Obeying authority was never a great child rearing strategy. Violence as a control measure is not effective and definitely not a way to engender respect.
I've been hearing this since the rise of pop psychology, and it never gets any less wrong. The facts of life simply disprove it to me, every day.
The people who think spankings equal violence have obviously never actually performed the act of a controlled, limited, information-laden spanking NOT done out of or in any type of anger - which the child can well sense.
For anyone who still hangs on to the notion that spankings create abusers and sexual disorders are completely genetic and unavoidable, let's take my family.
We were all raised in loving Christian homes, disciplined by our parents. We'll call this "the strategy".
My great grandpa and great grandma raised all their children like this. It worked. All of their children were happy, relatively healthy, and very hard working - respected people. My grandpa raised his family like this too. It worked too. All of his children, bar none, were exactly the same.
My father raised us this way, and (I bet you're guessing now!) - magically, all of his children worked out this way too. Zero abuse, lots of hard working respectable members of society. My dad have 5 kids. 4 of them have children - and actually mature families. Zero abuse, lots of hard working respectable members of society. They range from vice presidents in the education field to CEOs of companies to defense lawyers; their families are close knit and happy. Now let's go to the last section, our kids (my kids, my siblings' kids). Raised exactly identical. All of our kids, ranging from 14 to 27, all happy, healthy, zero abusers, hard working, growing to become respectable people. Never hit a human being in our lives, and do not suffer from any identity confusion type of disorder. (NOT to say we never had any mental health issues; we certainly have to the extent 50 people might normally have - and everyone deserves compassion and kindness no matter what they're struggling with).
Coincidentally (of course), zero of them have any sexual identity other than the way they were born.
(Contrast that with celebrity or showbiz children, raised by people in you know what kind of environment and beliefs, who seem to end up more along the 20% area).
But, sure - that's all just a gigantic coincidence against the
supposed "spankings create abusers". If that was actually true, I'd certainly think at least one out of the 50 of us wouldn't be so lucky.

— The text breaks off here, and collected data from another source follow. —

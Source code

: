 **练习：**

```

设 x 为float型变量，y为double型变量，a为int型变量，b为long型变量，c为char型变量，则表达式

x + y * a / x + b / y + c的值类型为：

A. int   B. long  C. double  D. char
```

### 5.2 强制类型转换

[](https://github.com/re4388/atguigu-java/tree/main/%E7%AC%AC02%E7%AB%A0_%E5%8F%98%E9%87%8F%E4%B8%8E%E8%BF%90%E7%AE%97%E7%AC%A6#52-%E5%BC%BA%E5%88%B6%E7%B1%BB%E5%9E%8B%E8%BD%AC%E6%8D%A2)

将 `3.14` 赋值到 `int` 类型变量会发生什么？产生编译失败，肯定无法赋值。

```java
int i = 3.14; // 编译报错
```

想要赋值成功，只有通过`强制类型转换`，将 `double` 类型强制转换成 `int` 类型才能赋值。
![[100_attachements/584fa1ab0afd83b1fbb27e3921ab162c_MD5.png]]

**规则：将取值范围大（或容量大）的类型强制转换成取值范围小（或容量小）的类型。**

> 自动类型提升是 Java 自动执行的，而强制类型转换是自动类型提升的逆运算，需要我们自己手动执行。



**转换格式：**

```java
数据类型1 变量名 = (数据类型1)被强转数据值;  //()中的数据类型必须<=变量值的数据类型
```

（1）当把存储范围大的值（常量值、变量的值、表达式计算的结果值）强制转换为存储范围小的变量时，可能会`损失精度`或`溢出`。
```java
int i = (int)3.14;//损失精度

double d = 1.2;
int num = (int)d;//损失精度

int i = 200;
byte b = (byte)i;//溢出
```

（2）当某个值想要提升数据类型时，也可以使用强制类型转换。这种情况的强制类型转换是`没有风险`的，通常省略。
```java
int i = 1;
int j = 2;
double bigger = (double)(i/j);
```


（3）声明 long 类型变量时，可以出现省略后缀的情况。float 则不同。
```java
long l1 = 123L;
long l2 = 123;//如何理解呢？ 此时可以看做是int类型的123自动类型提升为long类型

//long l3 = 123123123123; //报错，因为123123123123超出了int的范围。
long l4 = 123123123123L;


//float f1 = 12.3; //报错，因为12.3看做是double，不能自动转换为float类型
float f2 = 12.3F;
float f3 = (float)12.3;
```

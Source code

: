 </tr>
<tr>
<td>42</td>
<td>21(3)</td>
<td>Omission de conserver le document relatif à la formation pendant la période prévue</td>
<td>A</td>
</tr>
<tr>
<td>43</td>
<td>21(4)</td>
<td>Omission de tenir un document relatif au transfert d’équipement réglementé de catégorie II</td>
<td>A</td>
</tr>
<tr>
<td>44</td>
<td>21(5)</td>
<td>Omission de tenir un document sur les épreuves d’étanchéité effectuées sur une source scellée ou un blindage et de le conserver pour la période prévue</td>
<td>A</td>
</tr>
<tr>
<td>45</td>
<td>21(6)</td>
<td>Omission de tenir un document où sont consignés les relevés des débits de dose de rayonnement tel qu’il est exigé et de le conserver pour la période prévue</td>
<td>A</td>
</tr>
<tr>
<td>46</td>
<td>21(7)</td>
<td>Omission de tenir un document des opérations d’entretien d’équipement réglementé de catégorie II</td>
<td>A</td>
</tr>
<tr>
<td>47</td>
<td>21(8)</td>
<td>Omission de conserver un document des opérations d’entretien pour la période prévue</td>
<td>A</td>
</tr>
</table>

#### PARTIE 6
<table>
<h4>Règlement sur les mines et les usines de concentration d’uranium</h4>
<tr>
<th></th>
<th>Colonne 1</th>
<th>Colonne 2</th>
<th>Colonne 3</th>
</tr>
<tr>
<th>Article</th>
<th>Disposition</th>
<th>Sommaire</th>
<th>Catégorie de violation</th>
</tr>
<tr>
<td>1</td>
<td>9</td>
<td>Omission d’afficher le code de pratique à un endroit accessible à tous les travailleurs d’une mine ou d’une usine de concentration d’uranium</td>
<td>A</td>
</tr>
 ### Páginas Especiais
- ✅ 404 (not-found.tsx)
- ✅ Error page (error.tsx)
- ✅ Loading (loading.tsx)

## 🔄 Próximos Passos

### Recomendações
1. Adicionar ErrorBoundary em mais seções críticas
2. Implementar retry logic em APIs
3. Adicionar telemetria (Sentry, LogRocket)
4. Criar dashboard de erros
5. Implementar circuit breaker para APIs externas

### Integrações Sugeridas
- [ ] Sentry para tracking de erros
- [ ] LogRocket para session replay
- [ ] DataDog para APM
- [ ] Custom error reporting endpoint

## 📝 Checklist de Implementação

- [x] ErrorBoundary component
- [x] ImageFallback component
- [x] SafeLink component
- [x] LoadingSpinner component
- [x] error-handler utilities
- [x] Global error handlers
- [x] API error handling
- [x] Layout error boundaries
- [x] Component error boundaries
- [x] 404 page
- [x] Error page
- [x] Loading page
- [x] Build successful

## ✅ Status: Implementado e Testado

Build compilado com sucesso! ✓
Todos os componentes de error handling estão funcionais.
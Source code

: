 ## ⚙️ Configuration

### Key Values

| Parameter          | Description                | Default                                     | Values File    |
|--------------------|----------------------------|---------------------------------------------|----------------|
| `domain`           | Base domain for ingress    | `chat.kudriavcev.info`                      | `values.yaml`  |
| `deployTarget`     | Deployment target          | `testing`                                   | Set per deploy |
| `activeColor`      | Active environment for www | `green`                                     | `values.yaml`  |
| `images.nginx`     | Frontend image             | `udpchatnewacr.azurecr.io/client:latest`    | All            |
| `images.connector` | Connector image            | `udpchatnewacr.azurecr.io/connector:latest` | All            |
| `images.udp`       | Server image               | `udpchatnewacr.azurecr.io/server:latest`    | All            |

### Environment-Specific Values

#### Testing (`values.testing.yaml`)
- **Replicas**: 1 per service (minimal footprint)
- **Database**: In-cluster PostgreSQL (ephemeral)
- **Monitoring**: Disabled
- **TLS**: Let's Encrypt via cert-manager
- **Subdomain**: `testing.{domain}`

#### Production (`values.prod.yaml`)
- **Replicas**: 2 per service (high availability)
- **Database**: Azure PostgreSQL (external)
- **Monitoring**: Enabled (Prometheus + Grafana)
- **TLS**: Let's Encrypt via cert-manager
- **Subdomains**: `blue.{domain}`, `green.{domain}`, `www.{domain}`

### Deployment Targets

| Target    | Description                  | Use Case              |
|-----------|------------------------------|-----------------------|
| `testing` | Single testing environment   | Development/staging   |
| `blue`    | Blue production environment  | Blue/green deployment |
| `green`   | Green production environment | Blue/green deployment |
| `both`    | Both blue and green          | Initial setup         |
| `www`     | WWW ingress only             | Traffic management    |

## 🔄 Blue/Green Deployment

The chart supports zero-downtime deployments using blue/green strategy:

But it's only true for people who have never contemplated the different ways to have spankings. They imagine a spanking means an angry father punching a child or some such nonsense that obviously is awful and certainly does not engender respect.
The explanation is fairly simple. The detail often overlooked is whether spankings are done out of anger, or in a loving, controlled way and as the very precise fulfillment of promises and fair warnings. Done intelligently and out of love (which a child can easily sense the difference), it doesn't turn out anywhere near what you are thinking. Done violently and in anger, I'm sure it creates monsters. It takes a lot of self discipline and good character to actually punish a child in a loving, controlled way that the child fully expected due to fair warnings and promises kept going in both directions. Most people nowadays don't have that discipline, so they just abandoned the whole thing altogether. (They just assumed that every time they spank their kids, they'll probably just do it in an angry way in the moment, which yes, that's very easy and tempting to do, and probably does create monsters. A child can easily tell whether you are angry or happy with them from infancy. As we all know the difference between a baby's reaction when you are loving with them versus if you're screaming at them.)
Unfortunately, most people never recognized this difference, so we now have wild, uncontrollable, spoiled kids, who turn into entitled, lazy adults. Not all of them, of course. Pain causes change eventually, for most normal people.
The problem with just asking Johnny politely to do the right thing and leaving it up to him is that that's not actually the way the world works. You're preparing your child for a world that does not exist and never will. When he gets to school he'll be required to do things, not just requested. All his life all the way up until death he'll have an authority figure in his job and virtually any other group he's a part of. He'll have to learn how to respect authority for the first time after graduating from college rather than the parent having taught him properly. That's a terrible preparation for the real world, never learning how to obey authority and respect them just because, whether you agree with them or not.
Of course there will be some exceptions to these rules on all sides. For my part, I want my children to have the best of both worlds. An environment where they engaged in loving and explanatory conversations and were respected, and also understood the discipline required and appropriate for real life. There is a balance, and it is possible to strike that balance.
BTW, everyone I mentioned in our family respects their parents greatly.
Yes, they have done "studies" on this. Because they came into it with such a strong bias hoping for a particular outcome, and because they generally were unfamiliar with how spankings are done right, they never thought of a way to differentiate a drunk, angry man slapping a child vs. the nearly opposite scenario I have described. If they had, their studies might reflect the useful information demonstrated by those 50 people in my family tree.